> [Stored data]
####################

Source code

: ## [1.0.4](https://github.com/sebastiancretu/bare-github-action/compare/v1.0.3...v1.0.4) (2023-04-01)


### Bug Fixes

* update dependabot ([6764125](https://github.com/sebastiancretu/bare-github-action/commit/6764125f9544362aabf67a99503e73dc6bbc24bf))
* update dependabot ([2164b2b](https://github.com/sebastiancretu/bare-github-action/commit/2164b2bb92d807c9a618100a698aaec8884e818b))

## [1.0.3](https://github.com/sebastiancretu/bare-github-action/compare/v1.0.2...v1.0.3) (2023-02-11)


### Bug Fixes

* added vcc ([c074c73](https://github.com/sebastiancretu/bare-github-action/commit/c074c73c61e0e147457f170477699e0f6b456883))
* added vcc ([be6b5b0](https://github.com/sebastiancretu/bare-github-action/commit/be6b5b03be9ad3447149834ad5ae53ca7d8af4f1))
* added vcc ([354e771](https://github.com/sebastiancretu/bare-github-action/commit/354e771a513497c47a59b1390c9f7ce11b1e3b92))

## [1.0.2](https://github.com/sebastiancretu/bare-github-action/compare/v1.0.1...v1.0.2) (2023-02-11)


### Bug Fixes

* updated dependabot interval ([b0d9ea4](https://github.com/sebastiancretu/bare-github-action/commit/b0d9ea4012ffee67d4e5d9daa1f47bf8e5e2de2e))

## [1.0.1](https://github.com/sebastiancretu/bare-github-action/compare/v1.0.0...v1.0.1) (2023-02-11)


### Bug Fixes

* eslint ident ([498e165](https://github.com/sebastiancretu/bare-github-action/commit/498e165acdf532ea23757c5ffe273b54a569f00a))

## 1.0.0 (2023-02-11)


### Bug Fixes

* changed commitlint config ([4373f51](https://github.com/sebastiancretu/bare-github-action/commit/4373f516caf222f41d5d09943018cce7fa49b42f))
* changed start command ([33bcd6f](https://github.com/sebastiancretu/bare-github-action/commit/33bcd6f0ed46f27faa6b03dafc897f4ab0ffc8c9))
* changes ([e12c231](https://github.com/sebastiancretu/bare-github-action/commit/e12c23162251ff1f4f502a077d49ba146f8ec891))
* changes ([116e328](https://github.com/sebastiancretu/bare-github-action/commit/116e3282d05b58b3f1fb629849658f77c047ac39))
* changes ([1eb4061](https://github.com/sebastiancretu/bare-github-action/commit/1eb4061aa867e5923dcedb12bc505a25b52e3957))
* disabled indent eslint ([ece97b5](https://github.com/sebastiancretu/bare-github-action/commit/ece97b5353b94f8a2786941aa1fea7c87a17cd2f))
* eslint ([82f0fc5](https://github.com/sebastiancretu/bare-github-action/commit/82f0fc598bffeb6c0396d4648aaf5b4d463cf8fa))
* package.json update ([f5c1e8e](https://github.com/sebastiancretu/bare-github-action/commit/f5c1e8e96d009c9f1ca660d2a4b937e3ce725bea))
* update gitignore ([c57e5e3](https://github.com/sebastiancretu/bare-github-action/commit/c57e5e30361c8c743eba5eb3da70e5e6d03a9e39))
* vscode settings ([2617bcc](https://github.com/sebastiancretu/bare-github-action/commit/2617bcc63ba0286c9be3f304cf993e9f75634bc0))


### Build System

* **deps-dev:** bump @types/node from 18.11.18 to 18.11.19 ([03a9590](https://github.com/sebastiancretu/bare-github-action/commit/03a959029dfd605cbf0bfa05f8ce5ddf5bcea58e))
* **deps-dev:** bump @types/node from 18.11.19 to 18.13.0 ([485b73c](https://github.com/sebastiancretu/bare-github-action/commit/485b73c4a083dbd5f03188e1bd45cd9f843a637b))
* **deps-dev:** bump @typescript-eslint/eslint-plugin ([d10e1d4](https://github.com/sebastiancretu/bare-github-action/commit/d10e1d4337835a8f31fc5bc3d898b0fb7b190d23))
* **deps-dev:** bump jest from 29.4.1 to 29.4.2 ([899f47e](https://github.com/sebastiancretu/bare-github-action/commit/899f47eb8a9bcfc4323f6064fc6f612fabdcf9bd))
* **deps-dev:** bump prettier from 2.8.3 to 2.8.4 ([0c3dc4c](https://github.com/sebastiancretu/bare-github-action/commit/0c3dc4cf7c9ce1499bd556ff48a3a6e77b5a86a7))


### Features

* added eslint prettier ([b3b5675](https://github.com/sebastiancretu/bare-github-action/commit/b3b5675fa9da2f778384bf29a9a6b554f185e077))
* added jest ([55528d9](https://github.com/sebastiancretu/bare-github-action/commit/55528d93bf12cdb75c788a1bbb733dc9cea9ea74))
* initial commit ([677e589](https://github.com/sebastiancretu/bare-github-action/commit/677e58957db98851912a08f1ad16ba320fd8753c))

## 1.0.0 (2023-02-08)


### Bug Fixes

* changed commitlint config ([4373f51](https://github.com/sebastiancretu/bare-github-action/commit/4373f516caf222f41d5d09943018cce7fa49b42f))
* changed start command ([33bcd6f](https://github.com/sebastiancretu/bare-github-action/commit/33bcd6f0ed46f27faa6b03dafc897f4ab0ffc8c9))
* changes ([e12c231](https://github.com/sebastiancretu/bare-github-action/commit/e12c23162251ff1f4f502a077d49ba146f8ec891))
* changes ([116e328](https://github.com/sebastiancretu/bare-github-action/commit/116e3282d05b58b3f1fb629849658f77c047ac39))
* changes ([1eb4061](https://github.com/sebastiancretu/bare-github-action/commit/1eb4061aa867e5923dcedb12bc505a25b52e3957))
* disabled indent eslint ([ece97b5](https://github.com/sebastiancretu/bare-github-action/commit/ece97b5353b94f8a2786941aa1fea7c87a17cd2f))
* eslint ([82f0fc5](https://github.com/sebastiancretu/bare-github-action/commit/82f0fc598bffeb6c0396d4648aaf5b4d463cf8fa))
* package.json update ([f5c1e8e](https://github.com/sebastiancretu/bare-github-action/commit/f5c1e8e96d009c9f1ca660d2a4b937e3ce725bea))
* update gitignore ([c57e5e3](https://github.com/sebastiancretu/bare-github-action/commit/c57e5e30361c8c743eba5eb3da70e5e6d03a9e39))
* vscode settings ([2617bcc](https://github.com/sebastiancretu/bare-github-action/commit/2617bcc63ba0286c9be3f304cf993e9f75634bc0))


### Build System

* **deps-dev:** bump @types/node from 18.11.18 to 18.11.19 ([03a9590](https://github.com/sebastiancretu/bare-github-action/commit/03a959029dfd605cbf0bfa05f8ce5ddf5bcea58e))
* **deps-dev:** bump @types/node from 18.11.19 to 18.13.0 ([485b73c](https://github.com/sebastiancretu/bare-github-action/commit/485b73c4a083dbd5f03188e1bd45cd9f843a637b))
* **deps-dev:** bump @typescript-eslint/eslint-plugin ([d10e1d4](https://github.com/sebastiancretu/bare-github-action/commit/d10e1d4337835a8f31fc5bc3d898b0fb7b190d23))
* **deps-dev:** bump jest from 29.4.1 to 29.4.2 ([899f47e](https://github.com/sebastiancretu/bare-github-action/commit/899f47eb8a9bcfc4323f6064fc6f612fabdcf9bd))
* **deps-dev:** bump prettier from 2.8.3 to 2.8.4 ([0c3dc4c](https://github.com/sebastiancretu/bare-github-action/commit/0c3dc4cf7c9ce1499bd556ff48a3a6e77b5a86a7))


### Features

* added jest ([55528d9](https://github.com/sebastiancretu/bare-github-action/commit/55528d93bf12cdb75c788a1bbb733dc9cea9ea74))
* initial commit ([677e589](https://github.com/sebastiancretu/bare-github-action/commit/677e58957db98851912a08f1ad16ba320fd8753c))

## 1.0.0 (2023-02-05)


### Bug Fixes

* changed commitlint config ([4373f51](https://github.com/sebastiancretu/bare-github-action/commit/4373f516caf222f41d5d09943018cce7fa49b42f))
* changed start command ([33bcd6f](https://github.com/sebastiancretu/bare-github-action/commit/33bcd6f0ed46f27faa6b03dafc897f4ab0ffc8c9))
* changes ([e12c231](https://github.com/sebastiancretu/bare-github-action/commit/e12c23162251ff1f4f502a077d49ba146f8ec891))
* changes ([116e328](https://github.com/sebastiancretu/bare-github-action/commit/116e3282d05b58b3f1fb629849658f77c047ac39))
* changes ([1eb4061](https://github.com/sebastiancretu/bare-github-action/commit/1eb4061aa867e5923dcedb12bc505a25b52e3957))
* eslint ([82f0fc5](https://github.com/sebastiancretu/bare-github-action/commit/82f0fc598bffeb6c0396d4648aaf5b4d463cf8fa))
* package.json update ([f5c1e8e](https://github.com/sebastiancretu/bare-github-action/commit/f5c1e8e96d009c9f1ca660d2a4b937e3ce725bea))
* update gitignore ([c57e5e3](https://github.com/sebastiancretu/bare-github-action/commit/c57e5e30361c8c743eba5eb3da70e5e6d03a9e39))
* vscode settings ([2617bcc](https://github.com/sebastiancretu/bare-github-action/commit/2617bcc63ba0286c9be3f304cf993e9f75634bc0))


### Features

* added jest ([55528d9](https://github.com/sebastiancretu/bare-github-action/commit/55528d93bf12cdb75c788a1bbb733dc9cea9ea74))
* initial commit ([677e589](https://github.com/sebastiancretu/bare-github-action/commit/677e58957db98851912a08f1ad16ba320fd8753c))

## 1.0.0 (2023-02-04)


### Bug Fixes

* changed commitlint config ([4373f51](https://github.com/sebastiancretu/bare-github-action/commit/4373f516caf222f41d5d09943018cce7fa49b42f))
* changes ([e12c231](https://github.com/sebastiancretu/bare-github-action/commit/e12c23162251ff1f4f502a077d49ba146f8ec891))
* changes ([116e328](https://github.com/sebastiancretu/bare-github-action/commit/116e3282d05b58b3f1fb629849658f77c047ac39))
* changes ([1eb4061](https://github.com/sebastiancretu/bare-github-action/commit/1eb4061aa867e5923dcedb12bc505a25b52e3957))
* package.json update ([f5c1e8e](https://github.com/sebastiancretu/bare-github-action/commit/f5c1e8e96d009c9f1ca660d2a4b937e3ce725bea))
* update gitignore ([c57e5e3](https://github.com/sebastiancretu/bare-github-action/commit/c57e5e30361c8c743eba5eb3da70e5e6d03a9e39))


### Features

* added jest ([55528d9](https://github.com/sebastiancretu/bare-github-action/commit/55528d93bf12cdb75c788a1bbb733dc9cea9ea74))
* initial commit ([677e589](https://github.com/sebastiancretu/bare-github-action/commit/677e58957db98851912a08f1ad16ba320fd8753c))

####################

> [ASSIGNMENT] Go through the data and return each line where the word "dependabot" appears.

> [OUTPUT BELOW]
* update dependabot ([6764125](https://github.com/sebastiancretu/bare-github-action/commit/6764125f9544362aabf67a99503e73dc6bbc24bf))
* update dependabot ([2164b2b](https://github.com/sebastiancretu/bare-github-action/commit/2164b2bb92d807c9a618100a698aaec8884e818b))
* updated dependabot interval ([b0d9ea4](https://github.com/sebastiancretu/bare-github-action/commit/b0d9ea4012ffee67d4e5d9daa1f47bf8e5e2de2e))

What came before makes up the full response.